- _EXTRACTED MATERIAL_

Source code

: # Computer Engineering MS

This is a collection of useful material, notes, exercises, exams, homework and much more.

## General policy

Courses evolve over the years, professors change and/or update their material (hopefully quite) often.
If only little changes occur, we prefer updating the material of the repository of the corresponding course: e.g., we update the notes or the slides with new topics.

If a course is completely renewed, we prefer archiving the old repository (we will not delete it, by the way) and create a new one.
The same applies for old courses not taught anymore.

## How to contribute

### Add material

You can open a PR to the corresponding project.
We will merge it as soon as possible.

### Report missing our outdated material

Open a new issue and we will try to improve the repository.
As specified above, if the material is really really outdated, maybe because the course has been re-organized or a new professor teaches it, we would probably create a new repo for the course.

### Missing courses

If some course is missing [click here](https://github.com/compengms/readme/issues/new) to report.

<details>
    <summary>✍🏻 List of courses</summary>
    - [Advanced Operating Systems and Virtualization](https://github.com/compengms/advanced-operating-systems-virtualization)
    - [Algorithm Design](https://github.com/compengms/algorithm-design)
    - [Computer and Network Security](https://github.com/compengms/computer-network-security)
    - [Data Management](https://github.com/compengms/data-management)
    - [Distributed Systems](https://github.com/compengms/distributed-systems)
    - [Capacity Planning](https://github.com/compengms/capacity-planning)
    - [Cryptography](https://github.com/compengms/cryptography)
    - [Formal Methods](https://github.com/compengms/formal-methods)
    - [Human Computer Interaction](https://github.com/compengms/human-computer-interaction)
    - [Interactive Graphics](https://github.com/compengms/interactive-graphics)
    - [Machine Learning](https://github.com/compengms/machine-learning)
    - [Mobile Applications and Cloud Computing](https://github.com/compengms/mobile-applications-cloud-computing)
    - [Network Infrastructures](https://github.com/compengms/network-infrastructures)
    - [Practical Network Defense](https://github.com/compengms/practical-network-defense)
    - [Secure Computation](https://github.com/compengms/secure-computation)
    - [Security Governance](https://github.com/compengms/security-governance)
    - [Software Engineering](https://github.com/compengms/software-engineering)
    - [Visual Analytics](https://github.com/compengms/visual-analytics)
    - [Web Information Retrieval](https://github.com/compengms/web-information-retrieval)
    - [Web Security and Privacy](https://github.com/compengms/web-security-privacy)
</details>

- _WORK REQUIRED_
Pick out the lines above containing the word "Engineering", then copy them.

- _EXPECTED ANSWER_
: # Computer Engineering MS
    - [Software Engineering](https://github.com/compengms/software-engineering)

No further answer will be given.